Task input:
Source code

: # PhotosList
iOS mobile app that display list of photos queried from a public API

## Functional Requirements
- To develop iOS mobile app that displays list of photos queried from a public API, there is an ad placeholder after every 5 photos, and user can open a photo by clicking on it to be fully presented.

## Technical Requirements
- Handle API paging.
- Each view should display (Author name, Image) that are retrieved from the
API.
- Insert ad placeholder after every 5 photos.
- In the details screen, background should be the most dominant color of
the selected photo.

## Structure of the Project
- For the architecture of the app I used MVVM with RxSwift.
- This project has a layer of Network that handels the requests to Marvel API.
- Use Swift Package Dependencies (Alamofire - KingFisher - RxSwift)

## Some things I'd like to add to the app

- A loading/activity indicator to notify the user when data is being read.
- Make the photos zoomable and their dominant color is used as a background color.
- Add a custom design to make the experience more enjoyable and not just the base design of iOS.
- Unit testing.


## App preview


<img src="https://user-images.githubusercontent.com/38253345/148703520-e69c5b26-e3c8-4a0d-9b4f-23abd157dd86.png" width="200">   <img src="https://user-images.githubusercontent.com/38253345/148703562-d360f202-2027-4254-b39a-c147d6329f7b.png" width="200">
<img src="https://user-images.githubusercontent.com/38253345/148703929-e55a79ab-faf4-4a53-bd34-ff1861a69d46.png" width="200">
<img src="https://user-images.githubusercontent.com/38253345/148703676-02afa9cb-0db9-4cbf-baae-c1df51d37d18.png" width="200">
--
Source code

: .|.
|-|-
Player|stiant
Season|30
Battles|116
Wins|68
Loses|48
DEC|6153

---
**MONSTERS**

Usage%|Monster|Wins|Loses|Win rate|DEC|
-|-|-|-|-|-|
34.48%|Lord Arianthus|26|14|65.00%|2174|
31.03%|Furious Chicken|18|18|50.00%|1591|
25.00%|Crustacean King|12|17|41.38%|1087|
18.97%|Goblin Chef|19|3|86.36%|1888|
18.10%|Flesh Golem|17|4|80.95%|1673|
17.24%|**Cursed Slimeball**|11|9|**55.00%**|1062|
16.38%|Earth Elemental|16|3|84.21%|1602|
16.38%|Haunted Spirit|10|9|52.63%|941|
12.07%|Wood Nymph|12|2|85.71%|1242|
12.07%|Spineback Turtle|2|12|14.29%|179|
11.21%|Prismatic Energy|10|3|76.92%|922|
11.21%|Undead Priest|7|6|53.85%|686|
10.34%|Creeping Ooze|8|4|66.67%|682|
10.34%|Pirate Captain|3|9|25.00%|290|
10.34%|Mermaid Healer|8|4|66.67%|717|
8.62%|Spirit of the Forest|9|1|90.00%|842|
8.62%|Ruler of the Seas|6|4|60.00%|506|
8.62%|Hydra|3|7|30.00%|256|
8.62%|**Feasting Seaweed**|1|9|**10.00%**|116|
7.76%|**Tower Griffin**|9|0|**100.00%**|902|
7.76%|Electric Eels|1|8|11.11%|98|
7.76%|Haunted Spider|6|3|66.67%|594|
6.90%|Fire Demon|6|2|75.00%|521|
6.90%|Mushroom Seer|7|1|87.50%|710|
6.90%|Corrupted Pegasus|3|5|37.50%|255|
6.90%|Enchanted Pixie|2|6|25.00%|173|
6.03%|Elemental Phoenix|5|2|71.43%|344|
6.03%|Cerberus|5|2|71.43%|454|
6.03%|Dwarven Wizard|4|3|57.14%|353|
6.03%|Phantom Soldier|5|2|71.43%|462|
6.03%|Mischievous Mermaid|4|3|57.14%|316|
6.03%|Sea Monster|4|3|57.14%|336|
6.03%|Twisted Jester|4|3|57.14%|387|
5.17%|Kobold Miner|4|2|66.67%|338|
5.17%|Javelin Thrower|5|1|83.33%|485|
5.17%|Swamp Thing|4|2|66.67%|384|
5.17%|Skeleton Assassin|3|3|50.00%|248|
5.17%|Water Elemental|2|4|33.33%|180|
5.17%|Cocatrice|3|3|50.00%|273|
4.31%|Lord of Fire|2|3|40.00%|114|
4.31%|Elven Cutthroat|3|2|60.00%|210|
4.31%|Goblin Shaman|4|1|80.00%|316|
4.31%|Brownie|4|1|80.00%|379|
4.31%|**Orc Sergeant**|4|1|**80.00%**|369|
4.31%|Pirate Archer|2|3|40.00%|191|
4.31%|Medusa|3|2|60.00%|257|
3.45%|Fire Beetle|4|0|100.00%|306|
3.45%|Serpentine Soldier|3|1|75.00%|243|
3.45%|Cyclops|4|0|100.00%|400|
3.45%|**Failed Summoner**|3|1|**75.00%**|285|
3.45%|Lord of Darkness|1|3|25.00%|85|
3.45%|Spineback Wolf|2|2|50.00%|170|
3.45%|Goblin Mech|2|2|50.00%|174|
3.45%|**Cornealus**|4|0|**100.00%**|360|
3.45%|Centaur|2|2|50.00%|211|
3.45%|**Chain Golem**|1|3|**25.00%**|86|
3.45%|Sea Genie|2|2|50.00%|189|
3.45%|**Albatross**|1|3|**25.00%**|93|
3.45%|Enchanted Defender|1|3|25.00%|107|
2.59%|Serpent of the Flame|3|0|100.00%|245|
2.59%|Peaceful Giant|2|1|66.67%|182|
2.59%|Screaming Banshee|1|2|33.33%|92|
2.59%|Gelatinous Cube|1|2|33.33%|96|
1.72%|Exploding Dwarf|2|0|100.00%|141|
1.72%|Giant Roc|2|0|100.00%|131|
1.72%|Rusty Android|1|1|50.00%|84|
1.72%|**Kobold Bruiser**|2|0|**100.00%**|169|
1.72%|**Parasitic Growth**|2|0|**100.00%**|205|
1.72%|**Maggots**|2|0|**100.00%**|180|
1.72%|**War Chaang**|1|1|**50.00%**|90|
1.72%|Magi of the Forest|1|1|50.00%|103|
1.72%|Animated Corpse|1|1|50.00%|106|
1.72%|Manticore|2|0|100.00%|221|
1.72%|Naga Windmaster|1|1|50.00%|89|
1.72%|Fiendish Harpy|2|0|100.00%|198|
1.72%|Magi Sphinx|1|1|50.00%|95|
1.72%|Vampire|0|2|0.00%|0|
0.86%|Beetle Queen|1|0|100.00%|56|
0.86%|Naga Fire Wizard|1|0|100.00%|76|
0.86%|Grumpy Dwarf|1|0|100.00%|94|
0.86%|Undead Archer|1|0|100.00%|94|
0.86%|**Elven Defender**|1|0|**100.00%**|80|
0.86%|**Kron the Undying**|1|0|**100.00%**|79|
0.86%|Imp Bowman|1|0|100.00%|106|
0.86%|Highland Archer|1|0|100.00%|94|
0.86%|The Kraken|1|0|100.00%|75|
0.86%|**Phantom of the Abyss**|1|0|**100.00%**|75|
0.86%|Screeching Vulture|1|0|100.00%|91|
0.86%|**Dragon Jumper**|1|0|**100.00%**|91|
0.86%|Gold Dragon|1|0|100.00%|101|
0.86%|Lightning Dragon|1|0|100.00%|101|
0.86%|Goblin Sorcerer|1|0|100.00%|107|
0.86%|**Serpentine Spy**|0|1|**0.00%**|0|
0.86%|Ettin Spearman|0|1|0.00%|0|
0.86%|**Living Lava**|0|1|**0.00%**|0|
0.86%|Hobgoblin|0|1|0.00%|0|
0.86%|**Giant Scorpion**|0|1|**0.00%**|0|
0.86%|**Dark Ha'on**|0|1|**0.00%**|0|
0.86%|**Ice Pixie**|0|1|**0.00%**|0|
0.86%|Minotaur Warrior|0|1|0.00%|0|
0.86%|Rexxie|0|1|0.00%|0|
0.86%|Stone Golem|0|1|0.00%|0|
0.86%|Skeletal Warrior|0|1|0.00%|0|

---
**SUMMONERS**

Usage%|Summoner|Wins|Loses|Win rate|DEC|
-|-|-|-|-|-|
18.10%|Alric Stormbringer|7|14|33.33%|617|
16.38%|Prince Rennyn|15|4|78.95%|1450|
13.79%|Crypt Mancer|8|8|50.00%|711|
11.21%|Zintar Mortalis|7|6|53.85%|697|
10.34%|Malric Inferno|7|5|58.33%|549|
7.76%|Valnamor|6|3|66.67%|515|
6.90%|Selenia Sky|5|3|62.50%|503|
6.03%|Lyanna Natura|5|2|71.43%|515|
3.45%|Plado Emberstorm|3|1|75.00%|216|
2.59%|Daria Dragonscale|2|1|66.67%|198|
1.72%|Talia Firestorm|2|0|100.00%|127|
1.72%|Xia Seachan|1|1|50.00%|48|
---
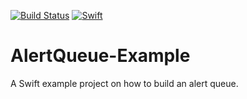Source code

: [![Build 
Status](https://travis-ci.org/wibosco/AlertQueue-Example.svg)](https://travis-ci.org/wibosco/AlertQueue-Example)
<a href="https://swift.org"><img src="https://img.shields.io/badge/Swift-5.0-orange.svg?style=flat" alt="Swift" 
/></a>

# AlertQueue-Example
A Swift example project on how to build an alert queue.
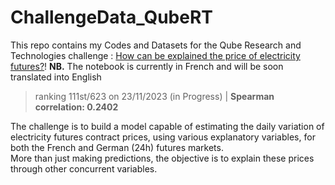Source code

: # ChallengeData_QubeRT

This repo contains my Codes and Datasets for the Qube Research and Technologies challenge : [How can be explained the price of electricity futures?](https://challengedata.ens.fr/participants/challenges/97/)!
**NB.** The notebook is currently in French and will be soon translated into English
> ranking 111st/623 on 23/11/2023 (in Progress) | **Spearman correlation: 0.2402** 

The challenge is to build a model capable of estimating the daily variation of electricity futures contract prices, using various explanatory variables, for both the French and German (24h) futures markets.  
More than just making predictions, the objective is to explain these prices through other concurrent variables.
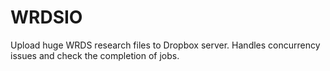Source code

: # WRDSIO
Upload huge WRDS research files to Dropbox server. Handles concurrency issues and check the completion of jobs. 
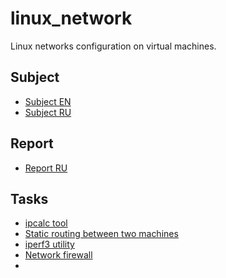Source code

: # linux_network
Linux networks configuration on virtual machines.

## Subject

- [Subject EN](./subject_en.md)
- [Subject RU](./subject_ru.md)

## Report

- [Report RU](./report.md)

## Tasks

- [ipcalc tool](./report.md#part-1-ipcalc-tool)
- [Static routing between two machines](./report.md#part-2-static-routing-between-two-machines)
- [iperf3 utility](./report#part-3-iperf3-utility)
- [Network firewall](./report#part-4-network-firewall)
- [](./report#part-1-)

Work order: In the entries above, find each line with "just" and list it.

Response below:
- Add a custom design to make the experience more enjoyable and not just the base design of iOS.
More than just making predictions, the objective is to explain these prices through other concurrent variables.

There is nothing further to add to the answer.